The NSW Aquifer Interference Policy defines the regime for protecting and managing the impacts of aquifer interference activities on NSW's water resources and strikes a balance between the water needs of towns, farmers, industry and the environment.
A key plank of the NSW Government's Strategic Regional Land Use Policy, the Aquifer Interference Policy details how potential impacts on water resources will be assessed, and how the NSW Office of Water's advice on this assessment is provided to the relevant body, including the Gateway Panel and/or the Planning Assessment Commission.
- applies across the state, clarifying water licence and impact assessment requirements for aquifer interference activities
- ensures equitable water sharing among different types of water users
- ensures that water taken by aquifer interference activities is properly licensed and accounted for in the water budget and water sharing arrangements
- enhances existing regulation, resulting in a comprehensive framework to protect the rights of all water users and the environment.
There are three key parts to the Policy:
- All water taken must be properly accounted for.
- The activity must address minimal impact considerations for impacts on water table, water pressure and water quality.
- Planning for measures in the event that the actual impacts are greater than predicted, including making sure that there is sufficient monitoring in place.
Find out more in the Aquifer Interference Policy fact sheets.
Implementing the Aquifer Interference Policy
Water licences are required to account for the water taken from groundwater and surface water sources through aquifer interference activities. This is to ensure that the amount of water taken from each water source does not exceed the extraction limit set in a water sharing plan. These extraction limits are set to ensure that water is available in each water source for the environment and other water users, including domestic and stock users, irrigators, town water suppliers and various industries – including mining and coal seam gas.
A water licence is required whether water is taken for consumptive use e.g. irrigation, or whether it is taken incidentally by the aquifer interference activity. For example, dewatering of groundwater to allow mining to occur or during building construction requires a water licence even where that water is not being used consumptively as part of the activity's operation.
Assessment of water impacts
The Aquifer Interference Policy details the way the NSW Office of Water will assess aquifer interference projects to determine their potential impacts on water resources. It also explains the information and modelling that proponents will need to provide to enable the impacts to be assessed.
The assessment criteria are called 'minimal impact considerations' and include impacts on water table levels, water pressure levels and water quality in different types of groundwater systems. Impacts on connected alluvial aquifers and surface water systems are also considered, as well as the impacts on other water-dependent assets. These include impacts on water supply bores, groundwater-dependent ecosystems and culturally significant sites that are groundwater-dependent.
Thresholds are set in the Policy so that the impacts of both an individual activity and the cumulative impacts of a number of activities within each water source can be considered.

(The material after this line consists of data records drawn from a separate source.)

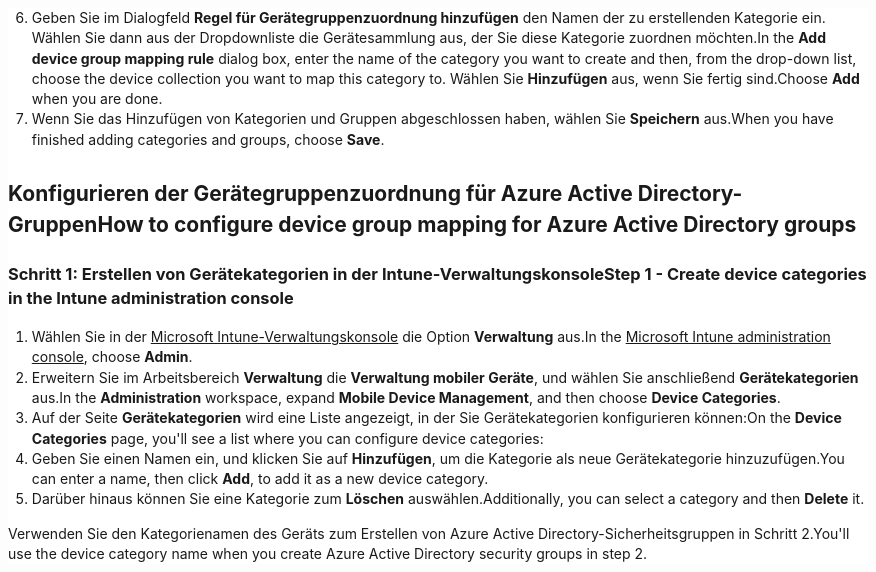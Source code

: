 6. <span data-ttu-id="3d54c-138">Geben Sie im Dialogfeld **Regel für Gerätegruppenzuordnung hinzufügen** den Namen der zu erstellenden Kategorie ein. Wählen Sie dann aus der Dropdownliste die Gerätesammlung aus, der Sie diese Kategorie zuordnen möchten.</span><span class="sxs-lookup"><span data-stu-id="3d54c-138">In the **Add device group mapping rule** dialog box, enter the name of the category you want to create and then, from the drop-down list, choose the device collection you want to map this category to.</span></span> <span data-ttu-id="3d54c-139">Wählen Sie **Hinzufügen** aus, wenn Sie fertig sind.</span><span class="sxs-lookup"><span data-stu-id="3d54c-139">Choose **Add** when you are done.</span></span>
7. <span data-ttu-id="3d54c-140">Wenn Sie das Hinzufügen von Kategorien und Gruppen abgeschlossen haben, wählen Sie **Speichern** aus.</span><span class="sxs-lookup"><span data-stu-id="3d54c-140">When you have finished adding categories and groups, choose **Save**.</span></span>



## <a name="how-to-configure-device-group-mapping-for-azure-active-directory-groups"></a><span data-ttu-id="3d54c-141">Konfigurieren der Gerätegruppenzuordnung für Azure Active Directory-Gruppen</span><span class="sxs-lookup"><span data-stu-id="3d54c-141">How to configure device group mapping for Azure Active Directory groups</span></span>

### <a name="step-1---create-device-categories-in-the-intune-administration-console"></a><span data-ttu-id="3d54c-142">Schritt 1: Erstellen von Gerätekategorien in der Intune-Verwaltungskonsole</span><span class="sxs-lookup"><span data-stu-id="3d54c-142">Step 1 - Create device categories in the Intune administration console</span></span>
1. <span data-ttu-id="3d54c-143">Wählen Sie in der [Microsoft Intune-Verwaltungskonsole](https://manage.microsoft.com) die Option **Verwaltung** aus.</span><span class="sxs-lookup"><span data-stu-id="3d54c-143">In the [Microsoft Intune administration console](https://manage.microsoft.com), choose **Admin**.</span></span>
2. <span data-ttu-id="3d54c-144">Erweitern Sie im Arbeitsbereich **Verwaltung** die **Verwaltung mobiler Geräte**, und wählen Sie anschließend **Gerätekategorien** aus.</span><span class="sxs-lookup"><span data-stu-id="3d54c-144">In the **Administration** workspace, expand **Mobile Device Management**, and then choose **Device Categories**.</span></span>
3. <span data-ttu-id="3d54c-145">Auf der Seite **Gerätekategorien** wird eine Liste angezeigt, in der Sie Gerätekategorien konfigurieren können:</span><span class="sxs-lookup"><span data-stu-id="3d54c-145">On the **Device Categories** page, you'll see a list where you can configure device categories:</span></span> 
4. <span data-ttu-id="3d54c-146">Geben Sie einen Namen ein, und klicken Sie auf **Hinzufügen**, um die Kategorie als neue Gerätekategorie hinzuzufügen.</span><span class="sxs-lookup"><span data-stu-id="3d54c-146">You can enter a name, then click **Add**, to add it as a new device category.</span></span>
5. <span data-ttu-id="3d54c-147">Darüber hinaus können Sie eine Kategorie zum **Löschen** auswählen.</span><span class="sxs-lookup"><span data-stu-id="3d54c-147">Additionally, you can select a category and then **Delete** it.</span></span>

<span data-ttu-id="3d54c-148">Verwenden Sie den Kategorienamen des Geräts zum Erstellen von Azure Active Directory-Sicherheitsgruppen in Schritt 2.</span><span class="sxs-lookup"><span data-stu-id="3d54c-148">You'll use the device category name when you create Azure Active Directory security groups in step 2.</span></span>
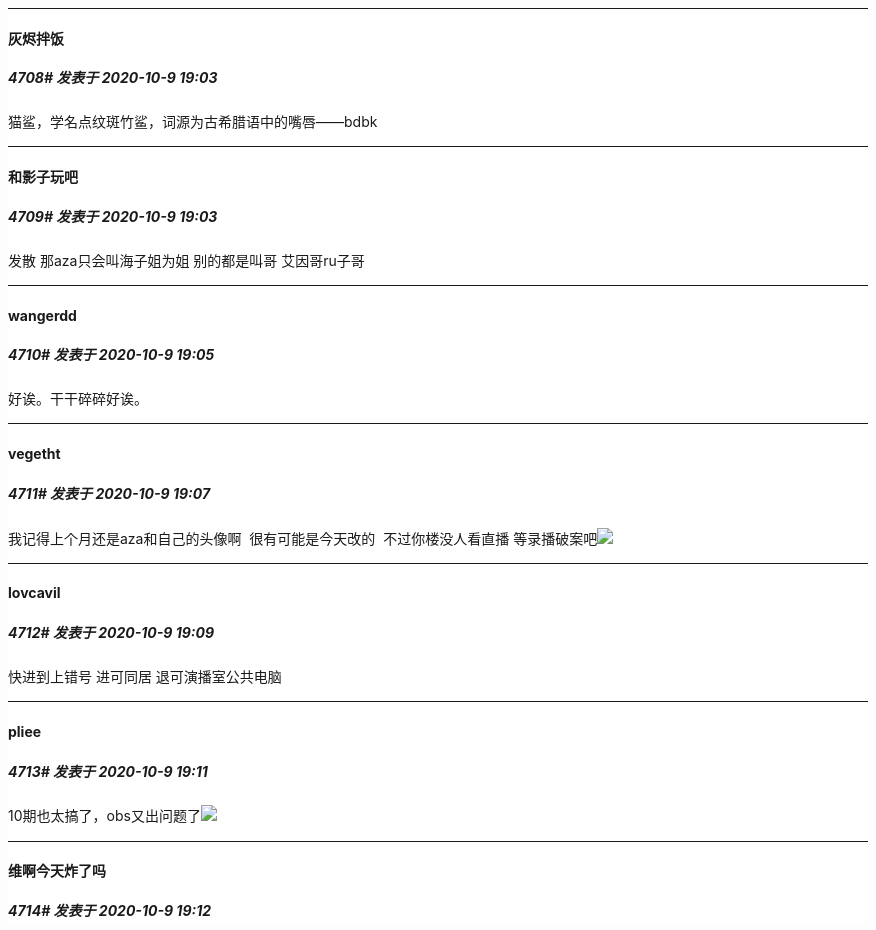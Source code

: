 
-----

####  灰烬拌饭  
##### 4708#       发表于 2020-10-9 19:03


猫鲨，学名点纹斑竹鲨，词源为古希腊语中的嘴唇——bdbk


-----

####  和影子玩吧  
##### 4709#       发表于 2020-10-9 19:03


发散 那aza只会叫海子姐为姐 别的都是叫哥 艾因哥ru子哥


-----

####  wangerdd  
##### 4710#       发表于 2020-10-9 19:05


好诶。干干碎碎好诶。


-----

####  vegetht  
##### 4711#       发表于 2020-10-9 19:07


我记得上个月还是aza和自己的头像啊  很有可能是今天改的  不过你楼没人看直播 等录播破案吧<img src="https://static.saraba1st.com/image/smiley/face2017/067.png" referrerpolicy="no-referrer">


-----

####  lovcavil  
##### 4712#       发表于 2020-10-9 19:09


快进到上错号 进可同居 退可演播室公共电脑


-----

####  pliee  
##### 4713#       发表于 2020-10-9 19:11


10期也太搞了，obs又出问题了<img src="https://static.saraba1st.com/image/smiley/face2017/066.png" referrerpolicy="no-referrer">


-----

####  维啊今天炸了吗  
##### 4714#       发表于 2020-10-9 19:12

Mining and petroleum exploration – Groundwater Monitoring and Modelling Plans
Most mining or petroleum exploration activities taking place under the Mining Act 1992 and the Petroleum (Onshore) Act 1991 require proponents to prepare Groundwater Monitoring and Modelling Plans in consultation with the NSW Office of Water. The plans are required to ensure proponents embarking upon exploration understand the requirements of the Aquifer Interference Policy and understand what groundwater monitoring and modelling information the Office of Water will require when assessing the project during the approvals process. The information sheet below will assist proponents with the development of their plans.
Aquifer Interference assessment framework
This framework is a useful tool to aid the development of a proposal or an Environmental Impact Statement. Download the step by step guide:
When an assessment has been done, the Office of Water or the Minister for Primary Industries will provide advice to the Gateway Panel, the Department of Planning and Infrastructure or the Division of Resources and Energy, depending on the phase or location of the project.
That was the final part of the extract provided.